━━━ Excerpted data
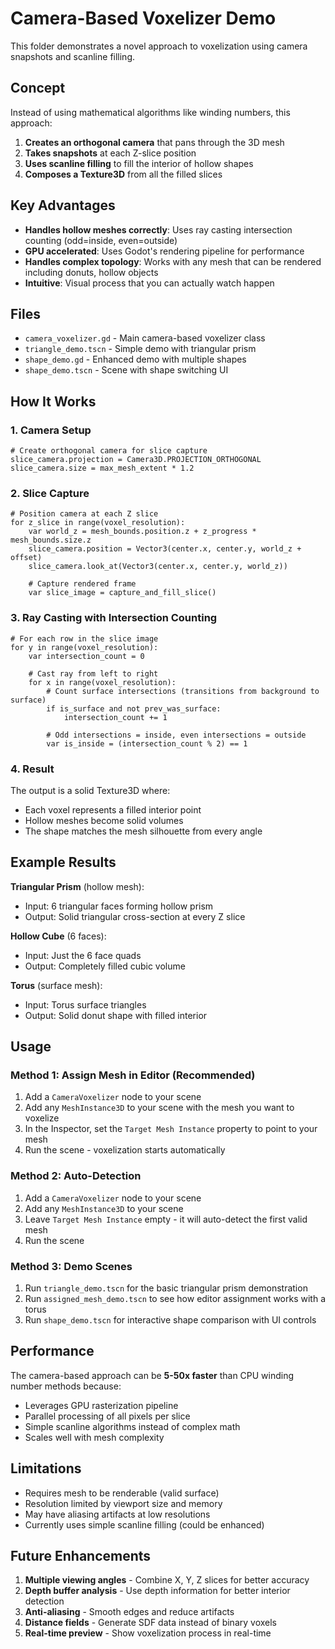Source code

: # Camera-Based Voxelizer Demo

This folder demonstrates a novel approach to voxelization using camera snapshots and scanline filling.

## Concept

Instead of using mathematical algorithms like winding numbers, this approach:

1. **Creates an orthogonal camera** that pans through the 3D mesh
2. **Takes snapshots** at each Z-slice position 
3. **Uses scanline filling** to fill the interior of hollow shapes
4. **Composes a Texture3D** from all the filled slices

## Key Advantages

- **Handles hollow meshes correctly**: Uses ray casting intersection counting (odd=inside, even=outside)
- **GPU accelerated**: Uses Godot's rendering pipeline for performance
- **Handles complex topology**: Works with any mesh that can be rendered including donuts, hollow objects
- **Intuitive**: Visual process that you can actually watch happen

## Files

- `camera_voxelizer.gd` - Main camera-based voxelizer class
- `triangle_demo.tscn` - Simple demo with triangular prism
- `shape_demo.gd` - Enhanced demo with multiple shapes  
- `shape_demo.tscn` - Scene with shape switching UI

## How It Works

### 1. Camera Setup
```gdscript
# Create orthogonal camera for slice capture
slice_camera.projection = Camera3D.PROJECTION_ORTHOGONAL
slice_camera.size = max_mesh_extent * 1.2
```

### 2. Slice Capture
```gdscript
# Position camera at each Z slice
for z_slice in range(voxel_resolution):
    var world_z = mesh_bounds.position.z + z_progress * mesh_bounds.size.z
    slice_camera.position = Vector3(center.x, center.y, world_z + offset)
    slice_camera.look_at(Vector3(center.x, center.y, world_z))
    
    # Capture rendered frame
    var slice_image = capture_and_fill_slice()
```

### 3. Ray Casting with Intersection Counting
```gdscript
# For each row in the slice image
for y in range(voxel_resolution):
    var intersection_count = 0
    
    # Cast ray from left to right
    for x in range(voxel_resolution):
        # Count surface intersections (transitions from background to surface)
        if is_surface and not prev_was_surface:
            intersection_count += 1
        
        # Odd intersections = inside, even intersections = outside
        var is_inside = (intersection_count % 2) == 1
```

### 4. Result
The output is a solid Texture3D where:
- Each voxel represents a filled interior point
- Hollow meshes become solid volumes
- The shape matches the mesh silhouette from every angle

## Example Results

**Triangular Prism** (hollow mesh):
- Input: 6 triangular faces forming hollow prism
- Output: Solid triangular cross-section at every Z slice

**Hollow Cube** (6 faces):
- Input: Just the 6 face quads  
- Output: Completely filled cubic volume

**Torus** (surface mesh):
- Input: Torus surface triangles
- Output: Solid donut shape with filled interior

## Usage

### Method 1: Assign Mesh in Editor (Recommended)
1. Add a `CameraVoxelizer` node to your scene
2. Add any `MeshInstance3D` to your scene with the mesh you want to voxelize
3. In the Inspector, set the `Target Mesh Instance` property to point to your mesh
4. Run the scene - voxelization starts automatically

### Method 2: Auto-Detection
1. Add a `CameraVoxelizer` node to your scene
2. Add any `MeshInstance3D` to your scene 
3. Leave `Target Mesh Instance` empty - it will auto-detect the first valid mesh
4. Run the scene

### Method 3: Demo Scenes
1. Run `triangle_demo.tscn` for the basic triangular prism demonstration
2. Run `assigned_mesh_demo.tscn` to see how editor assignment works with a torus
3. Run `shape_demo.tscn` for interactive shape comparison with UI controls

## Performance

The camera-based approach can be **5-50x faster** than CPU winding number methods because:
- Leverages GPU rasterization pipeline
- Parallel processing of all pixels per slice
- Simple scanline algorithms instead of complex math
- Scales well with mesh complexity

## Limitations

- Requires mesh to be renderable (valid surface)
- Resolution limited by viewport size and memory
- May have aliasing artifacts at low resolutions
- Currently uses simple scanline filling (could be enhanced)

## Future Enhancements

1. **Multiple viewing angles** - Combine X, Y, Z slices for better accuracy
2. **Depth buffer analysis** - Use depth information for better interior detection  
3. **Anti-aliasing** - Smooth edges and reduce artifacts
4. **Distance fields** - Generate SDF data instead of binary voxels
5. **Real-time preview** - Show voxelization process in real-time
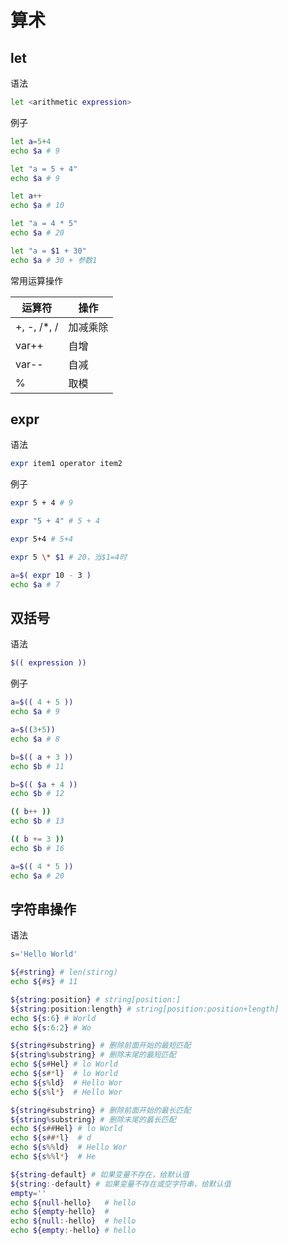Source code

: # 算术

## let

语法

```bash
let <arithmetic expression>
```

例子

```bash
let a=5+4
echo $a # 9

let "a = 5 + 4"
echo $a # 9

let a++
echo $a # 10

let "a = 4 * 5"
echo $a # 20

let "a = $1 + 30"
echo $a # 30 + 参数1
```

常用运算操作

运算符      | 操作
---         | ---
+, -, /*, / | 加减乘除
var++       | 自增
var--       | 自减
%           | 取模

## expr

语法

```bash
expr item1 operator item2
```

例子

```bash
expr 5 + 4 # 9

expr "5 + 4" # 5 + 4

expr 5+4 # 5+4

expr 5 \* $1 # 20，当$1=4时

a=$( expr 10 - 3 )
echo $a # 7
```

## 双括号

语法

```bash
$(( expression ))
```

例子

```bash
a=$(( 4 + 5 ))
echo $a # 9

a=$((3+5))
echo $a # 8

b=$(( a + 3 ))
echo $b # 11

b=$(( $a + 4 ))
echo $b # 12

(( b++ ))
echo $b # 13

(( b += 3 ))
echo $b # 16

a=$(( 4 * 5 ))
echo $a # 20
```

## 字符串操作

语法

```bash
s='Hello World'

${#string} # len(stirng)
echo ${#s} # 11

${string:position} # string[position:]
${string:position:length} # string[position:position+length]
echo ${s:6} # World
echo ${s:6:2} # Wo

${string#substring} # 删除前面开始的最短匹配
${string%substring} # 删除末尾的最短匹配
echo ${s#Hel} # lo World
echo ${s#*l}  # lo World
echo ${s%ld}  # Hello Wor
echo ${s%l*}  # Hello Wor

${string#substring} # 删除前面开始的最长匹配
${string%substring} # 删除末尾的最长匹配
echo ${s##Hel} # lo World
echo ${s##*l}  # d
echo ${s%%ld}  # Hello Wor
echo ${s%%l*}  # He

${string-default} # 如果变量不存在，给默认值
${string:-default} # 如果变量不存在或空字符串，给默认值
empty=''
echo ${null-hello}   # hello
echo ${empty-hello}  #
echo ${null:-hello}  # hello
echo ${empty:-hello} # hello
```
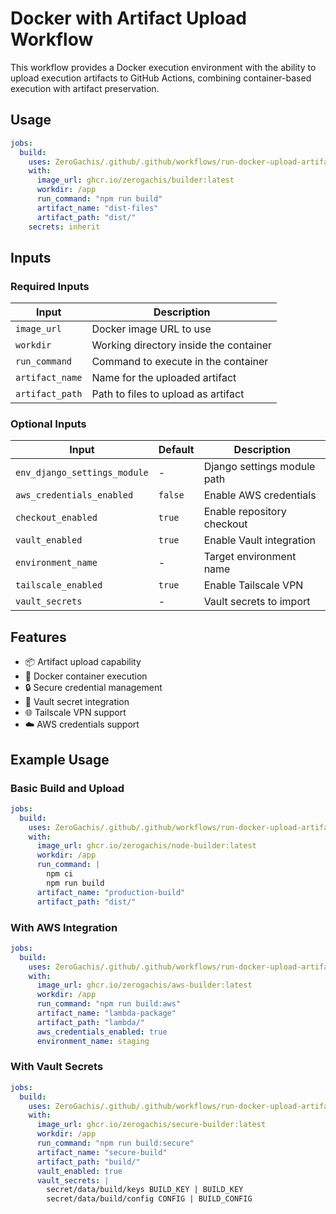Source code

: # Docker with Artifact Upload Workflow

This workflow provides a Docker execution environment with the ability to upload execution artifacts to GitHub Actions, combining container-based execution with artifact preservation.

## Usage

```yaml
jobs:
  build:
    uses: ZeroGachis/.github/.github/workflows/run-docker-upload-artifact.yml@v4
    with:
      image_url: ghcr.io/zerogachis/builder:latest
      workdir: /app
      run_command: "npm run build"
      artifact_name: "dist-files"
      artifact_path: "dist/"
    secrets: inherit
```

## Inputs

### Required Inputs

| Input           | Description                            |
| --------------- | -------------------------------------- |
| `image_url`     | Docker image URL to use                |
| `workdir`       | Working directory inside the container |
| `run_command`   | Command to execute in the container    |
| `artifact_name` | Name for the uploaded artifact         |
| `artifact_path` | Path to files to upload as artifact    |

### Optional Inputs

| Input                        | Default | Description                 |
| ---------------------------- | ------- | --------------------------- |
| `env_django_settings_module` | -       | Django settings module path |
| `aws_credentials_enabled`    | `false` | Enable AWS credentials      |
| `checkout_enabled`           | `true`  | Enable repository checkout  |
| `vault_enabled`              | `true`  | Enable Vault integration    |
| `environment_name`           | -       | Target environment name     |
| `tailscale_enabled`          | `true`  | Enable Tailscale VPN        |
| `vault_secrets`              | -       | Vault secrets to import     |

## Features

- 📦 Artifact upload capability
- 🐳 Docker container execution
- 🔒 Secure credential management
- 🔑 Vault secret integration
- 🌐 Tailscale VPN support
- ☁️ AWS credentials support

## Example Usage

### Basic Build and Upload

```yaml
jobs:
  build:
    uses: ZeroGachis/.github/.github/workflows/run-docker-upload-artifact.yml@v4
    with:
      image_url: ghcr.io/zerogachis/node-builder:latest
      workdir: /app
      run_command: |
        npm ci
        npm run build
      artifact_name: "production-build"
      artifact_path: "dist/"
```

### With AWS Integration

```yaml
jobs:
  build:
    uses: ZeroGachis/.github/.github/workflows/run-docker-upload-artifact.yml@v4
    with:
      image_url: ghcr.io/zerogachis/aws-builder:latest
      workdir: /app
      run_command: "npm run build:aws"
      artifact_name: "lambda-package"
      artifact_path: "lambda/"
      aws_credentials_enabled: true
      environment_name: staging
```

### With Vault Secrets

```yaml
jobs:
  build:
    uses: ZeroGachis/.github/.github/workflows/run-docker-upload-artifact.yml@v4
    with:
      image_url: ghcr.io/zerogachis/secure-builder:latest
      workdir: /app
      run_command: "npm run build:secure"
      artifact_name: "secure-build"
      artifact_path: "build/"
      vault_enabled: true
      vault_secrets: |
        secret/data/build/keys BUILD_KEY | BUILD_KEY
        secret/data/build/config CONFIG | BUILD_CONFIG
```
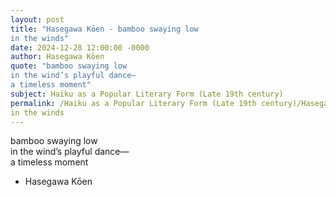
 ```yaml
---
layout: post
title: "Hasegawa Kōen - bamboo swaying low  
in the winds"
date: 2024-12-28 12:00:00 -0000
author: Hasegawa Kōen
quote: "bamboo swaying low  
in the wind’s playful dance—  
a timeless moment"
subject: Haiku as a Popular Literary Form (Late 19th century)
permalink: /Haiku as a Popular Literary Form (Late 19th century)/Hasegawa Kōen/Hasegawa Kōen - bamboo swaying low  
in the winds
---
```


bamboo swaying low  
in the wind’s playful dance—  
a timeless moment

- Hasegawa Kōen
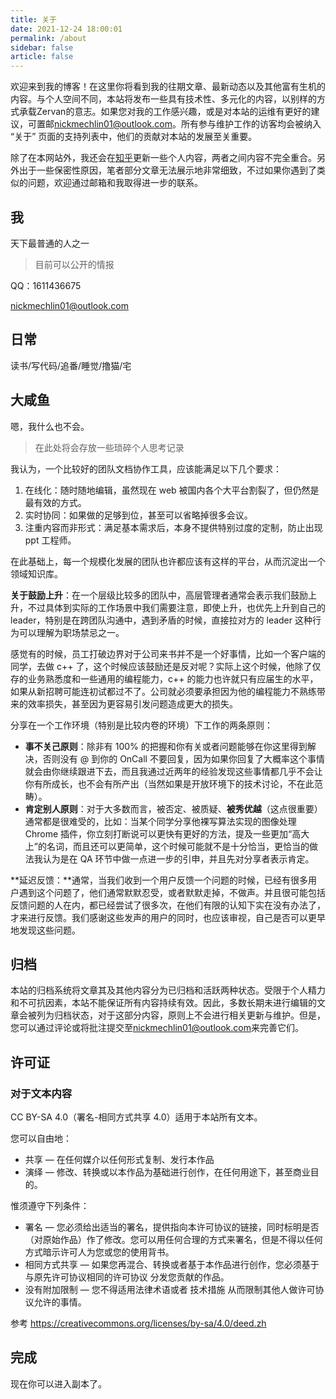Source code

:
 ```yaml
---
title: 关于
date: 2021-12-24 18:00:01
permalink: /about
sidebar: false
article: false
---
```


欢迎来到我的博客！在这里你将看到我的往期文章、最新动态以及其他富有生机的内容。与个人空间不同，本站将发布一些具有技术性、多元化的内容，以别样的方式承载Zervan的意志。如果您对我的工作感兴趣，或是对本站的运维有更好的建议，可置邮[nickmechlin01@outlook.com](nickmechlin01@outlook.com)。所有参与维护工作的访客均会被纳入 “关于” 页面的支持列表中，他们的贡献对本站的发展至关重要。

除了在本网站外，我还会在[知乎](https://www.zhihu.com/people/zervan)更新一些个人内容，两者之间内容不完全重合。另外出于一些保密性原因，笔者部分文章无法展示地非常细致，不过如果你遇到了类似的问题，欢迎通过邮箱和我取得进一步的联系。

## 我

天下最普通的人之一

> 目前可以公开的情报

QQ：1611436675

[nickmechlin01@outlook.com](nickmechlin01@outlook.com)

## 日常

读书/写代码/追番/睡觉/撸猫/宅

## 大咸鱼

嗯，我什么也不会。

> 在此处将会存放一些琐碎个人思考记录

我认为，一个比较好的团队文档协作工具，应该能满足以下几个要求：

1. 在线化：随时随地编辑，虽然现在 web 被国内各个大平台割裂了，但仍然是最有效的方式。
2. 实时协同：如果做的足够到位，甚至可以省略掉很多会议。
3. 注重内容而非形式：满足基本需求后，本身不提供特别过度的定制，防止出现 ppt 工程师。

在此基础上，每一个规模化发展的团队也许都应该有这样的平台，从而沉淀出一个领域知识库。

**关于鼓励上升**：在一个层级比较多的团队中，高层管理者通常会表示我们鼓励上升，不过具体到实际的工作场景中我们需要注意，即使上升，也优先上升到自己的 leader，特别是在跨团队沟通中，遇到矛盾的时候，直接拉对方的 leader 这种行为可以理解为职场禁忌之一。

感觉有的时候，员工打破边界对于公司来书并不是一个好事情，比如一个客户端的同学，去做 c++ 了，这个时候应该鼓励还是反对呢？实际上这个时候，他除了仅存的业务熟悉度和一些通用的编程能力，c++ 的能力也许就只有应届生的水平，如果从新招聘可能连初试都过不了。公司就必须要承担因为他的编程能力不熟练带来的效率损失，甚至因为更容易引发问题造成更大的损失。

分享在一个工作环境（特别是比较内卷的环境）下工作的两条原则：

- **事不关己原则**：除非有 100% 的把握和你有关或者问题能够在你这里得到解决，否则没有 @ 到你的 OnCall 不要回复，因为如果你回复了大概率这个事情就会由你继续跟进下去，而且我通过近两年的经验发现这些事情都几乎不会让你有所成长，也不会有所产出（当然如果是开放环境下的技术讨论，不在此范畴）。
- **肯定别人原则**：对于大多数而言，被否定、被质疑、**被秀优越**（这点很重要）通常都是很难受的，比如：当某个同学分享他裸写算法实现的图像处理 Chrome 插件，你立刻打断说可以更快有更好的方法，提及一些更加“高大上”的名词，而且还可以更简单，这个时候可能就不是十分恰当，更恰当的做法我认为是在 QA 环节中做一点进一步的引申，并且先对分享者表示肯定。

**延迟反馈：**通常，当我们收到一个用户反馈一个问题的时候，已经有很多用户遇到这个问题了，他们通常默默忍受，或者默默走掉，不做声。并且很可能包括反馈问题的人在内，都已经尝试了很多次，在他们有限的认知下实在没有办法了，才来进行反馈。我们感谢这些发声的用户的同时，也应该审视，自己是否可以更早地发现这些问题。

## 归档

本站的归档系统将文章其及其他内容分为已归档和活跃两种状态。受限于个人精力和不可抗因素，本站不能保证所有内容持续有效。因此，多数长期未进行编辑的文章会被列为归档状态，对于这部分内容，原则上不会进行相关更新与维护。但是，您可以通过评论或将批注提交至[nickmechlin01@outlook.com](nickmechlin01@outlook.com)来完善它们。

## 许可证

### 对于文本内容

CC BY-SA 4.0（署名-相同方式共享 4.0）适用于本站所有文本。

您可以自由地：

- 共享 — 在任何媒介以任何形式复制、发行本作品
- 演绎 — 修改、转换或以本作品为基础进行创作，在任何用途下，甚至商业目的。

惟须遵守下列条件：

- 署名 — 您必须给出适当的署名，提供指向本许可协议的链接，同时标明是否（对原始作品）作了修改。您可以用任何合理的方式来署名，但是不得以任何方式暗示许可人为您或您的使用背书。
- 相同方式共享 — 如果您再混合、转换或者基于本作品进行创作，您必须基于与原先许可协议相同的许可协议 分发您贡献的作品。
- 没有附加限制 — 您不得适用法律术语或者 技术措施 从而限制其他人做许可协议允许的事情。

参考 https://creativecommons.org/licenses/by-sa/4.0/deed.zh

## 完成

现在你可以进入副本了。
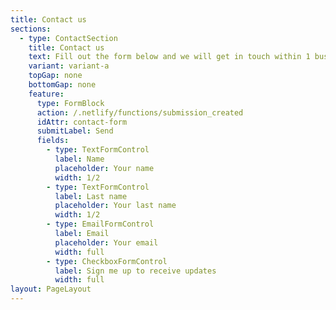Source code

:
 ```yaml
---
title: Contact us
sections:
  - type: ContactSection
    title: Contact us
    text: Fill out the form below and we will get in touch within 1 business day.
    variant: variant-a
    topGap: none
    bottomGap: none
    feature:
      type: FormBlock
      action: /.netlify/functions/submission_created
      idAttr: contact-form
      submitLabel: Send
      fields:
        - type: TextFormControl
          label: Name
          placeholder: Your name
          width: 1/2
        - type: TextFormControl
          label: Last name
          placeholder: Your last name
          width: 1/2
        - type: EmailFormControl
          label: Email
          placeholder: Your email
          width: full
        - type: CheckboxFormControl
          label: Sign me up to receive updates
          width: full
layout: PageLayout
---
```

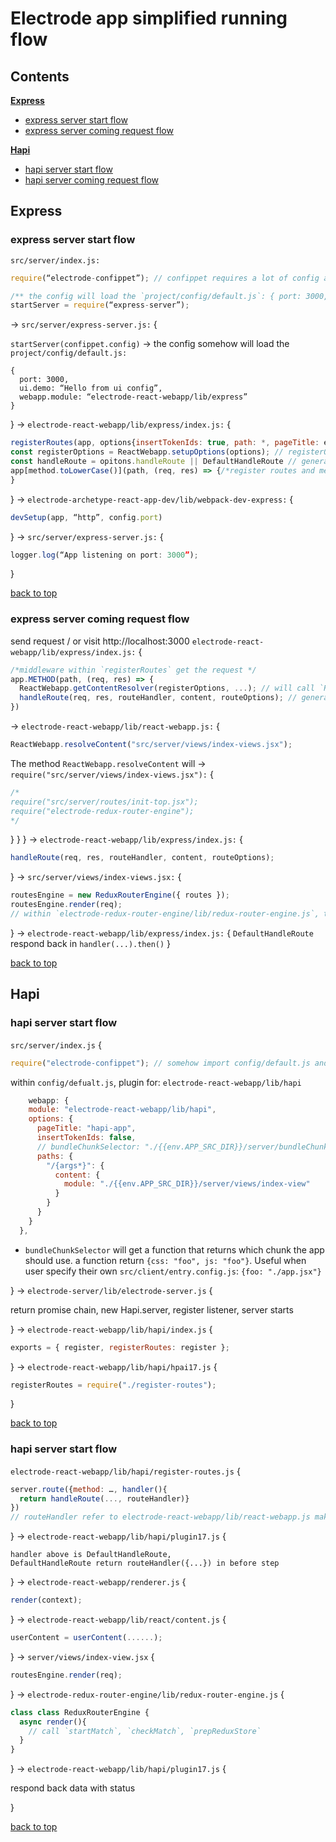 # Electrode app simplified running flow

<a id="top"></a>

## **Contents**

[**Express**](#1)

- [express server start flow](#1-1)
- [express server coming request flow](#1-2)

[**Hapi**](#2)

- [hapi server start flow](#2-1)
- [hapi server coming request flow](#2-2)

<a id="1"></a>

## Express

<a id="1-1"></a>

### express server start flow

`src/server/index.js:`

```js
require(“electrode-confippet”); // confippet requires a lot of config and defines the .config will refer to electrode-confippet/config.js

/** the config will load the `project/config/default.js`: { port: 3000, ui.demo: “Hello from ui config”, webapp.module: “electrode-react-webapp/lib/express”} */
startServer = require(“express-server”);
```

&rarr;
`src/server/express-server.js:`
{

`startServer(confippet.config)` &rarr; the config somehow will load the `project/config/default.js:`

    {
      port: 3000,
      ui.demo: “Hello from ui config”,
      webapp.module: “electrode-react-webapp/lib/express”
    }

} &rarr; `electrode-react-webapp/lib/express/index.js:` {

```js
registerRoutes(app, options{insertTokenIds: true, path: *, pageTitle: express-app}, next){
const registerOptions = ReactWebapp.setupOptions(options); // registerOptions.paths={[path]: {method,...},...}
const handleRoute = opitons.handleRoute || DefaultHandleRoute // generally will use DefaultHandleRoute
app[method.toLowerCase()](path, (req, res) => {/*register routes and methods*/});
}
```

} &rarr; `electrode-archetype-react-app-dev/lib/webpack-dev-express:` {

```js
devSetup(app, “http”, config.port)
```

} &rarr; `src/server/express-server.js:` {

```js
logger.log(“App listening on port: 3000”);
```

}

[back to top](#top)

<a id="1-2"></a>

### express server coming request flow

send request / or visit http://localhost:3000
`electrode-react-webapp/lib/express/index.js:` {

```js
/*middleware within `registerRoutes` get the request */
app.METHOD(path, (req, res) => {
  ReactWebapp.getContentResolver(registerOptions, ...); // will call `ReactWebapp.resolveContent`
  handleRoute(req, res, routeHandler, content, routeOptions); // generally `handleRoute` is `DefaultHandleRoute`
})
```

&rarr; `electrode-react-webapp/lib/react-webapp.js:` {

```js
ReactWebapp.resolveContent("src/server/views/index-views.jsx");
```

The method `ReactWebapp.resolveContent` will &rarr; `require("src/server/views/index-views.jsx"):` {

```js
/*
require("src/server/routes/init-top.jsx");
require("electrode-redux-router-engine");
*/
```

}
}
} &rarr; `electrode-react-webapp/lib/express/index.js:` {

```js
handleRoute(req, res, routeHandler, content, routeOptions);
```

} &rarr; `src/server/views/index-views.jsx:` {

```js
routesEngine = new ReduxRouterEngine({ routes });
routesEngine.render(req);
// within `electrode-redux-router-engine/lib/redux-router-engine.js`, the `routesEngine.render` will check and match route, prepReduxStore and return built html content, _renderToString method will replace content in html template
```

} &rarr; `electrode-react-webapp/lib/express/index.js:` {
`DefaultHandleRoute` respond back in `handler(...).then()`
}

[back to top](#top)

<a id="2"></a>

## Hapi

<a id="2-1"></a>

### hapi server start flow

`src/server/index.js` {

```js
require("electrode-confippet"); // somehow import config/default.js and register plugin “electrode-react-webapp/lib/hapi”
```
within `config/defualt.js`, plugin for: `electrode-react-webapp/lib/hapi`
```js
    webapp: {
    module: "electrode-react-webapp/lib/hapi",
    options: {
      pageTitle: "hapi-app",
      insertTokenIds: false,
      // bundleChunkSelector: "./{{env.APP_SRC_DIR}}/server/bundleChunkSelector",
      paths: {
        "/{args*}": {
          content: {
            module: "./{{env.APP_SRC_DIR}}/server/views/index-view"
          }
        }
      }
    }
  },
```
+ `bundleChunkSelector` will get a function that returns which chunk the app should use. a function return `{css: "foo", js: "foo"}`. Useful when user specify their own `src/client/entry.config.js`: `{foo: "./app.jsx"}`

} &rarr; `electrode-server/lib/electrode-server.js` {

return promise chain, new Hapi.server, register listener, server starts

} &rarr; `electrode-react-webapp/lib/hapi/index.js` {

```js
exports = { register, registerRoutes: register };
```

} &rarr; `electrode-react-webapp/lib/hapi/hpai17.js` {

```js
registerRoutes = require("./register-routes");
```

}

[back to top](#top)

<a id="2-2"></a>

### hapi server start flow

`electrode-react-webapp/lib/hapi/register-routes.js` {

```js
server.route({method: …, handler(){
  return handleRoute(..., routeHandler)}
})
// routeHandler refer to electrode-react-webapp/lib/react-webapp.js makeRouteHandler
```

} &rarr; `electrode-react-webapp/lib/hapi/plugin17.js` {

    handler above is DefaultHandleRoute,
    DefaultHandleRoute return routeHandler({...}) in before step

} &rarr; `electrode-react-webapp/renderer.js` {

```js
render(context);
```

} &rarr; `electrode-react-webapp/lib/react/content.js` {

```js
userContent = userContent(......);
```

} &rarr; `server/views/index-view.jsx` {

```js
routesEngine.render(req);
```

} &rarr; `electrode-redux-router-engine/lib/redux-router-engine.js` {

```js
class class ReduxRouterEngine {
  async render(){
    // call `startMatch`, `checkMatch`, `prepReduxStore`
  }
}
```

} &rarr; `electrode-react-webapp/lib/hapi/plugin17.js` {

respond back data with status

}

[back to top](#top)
━━━━━━
**The task:** From the data above, copy out every line with the string "Literary" in it.

**Worked solution:**
subject: Haiku as a Popular Literary Form (Late 19th century)
permalink: /Haiku as a Popular Literary Form (Late 19th century)/Hasegawa Kōen/Hasegawa Kōen - bamboo swaying low  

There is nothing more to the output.